=== DATA SUPPLIED ===

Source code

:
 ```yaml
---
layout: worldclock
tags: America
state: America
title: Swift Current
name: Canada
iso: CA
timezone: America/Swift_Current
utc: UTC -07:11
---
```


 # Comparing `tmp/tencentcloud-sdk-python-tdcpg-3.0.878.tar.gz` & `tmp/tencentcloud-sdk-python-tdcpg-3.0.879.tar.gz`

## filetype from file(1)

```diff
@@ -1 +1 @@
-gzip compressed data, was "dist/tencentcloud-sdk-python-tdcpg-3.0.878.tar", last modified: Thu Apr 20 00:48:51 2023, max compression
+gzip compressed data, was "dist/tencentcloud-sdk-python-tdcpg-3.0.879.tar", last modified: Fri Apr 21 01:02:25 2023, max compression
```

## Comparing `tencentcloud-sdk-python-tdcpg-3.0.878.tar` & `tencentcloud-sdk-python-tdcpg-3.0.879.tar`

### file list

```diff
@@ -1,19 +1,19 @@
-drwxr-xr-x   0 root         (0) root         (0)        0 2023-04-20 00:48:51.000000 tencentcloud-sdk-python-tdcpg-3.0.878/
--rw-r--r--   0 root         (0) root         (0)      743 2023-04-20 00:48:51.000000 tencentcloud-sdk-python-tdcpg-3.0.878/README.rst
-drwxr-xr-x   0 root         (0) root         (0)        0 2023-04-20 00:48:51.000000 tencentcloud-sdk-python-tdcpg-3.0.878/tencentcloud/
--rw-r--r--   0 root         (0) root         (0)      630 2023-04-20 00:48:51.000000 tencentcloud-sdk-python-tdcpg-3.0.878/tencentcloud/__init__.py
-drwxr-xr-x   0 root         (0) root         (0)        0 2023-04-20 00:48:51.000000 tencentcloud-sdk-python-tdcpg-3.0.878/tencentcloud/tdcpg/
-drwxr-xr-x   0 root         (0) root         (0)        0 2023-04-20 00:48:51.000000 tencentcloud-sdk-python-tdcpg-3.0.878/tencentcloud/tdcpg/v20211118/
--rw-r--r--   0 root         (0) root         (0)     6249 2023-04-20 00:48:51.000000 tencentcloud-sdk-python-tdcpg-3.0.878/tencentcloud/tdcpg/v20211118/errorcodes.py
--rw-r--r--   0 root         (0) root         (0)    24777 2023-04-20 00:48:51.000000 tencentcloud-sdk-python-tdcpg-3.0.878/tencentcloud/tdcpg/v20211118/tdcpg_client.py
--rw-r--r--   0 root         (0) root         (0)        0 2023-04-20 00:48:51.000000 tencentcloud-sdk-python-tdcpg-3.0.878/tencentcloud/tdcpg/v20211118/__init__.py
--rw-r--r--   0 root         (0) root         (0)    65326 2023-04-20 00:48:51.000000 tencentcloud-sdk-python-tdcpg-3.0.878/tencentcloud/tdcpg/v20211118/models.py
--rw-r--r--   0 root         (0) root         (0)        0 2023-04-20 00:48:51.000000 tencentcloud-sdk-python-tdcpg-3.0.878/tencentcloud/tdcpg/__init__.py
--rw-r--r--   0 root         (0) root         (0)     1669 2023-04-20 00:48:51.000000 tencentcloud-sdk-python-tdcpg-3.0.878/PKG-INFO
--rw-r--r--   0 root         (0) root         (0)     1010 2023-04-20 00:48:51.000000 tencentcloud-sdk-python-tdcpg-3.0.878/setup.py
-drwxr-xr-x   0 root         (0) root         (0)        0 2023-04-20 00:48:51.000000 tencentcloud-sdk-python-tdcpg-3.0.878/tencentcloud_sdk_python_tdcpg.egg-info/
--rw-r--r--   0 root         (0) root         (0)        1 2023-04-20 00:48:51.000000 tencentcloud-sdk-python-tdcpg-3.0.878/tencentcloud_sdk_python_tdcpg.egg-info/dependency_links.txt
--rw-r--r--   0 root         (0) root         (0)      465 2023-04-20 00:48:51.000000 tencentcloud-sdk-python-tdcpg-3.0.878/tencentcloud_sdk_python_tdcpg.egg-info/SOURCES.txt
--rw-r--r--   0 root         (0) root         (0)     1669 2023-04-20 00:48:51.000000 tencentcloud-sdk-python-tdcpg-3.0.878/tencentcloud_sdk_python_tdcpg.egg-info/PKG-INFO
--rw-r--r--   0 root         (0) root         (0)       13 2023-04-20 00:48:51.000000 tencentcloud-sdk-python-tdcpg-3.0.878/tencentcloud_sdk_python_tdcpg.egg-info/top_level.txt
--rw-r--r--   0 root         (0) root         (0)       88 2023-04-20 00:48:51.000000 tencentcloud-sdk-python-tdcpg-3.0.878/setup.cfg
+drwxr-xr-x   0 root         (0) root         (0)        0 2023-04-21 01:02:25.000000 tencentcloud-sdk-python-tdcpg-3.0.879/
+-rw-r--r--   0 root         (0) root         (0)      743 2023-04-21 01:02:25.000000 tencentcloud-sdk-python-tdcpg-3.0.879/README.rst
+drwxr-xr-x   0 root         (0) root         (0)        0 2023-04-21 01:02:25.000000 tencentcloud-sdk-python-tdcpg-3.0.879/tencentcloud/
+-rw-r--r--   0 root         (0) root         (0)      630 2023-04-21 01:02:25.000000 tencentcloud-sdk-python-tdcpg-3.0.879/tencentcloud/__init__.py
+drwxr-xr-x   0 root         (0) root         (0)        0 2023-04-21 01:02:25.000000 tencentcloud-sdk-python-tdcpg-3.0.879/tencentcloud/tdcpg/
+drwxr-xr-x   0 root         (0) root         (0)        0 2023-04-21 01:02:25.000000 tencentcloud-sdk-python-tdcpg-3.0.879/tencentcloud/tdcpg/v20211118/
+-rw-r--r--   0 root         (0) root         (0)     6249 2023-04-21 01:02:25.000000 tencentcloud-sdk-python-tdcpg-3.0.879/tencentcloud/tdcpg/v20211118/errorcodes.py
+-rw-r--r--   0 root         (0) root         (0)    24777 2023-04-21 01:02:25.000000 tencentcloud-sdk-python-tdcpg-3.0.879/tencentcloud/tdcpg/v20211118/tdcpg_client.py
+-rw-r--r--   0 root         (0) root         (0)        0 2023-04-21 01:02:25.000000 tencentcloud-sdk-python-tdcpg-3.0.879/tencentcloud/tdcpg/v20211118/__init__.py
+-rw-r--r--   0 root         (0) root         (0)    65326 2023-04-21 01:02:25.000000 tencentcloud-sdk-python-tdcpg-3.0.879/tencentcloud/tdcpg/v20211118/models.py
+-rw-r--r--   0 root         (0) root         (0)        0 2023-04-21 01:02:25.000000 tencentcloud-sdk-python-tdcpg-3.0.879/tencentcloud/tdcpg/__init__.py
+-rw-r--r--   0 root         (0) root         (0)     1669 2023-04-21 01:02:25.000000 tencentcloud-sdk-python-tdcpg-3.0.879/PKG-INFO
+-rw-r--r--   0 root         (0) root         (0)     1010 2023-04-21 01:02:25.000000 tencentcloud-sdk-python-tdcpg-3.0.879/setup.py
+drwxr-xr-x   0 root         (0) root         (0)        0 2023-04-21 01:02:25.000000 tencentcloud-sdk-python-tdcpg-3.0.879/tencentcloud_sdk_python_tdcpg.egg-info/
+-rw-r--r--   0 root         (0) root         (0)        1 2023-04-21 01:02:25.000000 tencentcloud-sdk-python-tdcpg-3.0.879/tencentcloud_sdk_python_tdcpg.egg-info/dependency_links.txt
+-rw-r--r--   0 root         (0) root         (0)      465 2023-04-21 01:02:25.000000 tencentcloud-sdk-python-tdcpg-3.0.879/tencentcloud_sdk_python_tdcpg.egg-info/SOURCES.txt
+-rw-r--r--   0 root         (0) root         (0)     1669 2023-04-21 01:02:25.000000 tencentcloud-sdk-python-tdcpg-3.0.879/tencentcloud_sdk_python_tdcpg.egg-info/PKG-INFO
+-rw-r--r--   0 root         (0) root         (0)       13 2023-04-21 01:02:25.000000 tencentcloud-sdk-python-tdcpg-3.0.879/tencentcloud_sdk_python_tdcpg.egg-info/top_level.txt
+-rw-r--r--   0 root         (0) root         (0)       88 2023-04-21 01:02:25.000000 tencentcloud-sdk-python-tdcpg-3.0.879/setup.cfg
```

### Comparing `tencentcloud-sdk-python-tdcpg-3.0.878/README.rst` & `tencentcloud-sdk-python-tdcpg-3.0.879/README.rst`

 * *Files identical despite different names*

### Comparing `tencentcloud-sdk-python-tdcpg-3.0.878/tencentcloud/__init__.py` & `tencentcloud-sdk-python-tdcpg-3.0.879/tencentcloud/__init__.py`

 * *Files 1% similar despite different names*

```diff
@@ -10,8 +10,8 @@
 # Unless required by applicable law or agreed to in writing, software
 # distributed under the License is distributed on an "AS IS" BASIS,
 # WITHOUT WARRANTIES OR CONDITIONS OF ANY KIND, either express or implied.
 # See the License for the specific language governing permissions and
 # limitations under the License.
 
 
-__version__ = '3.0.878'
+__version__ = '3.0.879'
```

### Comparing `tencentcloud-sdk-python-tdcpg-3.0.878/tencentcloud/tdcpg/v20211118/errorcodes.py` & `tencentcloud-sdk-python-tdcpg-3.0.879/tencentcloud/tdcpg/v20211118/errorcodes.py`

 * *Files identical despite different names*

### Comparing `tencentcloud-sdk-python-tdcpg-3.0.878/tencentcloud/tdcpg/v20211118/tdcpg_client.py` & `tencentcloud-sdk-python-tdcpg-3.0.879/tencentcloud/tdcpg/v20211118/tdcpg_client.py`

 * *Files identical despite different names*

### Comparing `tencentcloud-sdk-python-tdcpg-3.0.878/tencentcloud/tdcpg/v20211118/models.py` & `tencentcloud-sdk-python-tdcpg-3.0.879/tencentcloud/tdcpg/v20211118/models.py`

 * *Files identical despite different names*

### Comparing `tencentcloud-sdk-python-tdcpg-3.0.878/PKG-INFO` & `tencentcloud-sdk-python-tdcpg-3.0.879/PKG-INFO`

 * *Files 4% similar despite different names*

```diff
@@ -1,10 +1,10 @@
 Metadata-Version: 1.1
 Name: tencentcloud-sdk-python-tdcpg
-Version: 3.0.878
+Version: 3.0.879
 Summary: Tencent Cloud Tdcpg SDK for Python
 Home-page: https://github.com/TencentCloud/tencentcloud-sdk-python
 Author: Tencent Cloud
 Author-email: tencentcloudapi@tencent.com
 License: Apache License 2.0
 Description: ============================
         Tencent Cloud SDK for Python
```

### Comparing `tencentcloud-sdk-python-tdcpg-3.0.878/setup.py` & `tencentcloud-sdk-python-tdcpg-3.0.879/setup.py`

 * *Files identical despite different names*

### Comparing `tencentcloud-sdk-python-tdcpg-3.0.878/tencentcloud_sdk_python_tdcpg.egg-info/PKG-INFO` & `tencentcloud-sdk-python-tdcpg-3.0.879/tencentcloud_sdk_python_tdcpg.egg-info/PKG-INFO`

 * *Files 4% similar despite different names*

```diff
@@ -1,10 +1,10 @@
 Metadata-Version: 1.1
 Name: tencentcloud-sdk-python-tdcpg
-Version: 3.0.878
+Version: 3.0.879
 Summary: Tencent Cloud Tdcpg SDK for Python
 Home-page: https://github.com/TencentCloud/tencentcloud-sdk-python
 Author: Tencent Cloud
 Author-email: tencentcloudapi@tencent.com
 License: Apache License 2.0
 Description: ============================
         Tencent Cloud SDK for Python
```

===

** EXERCISE DETAILS **
The required answer is the count of lines in the listing that contain the word "models", with no other text.

** EXPECTED ANSWER **
3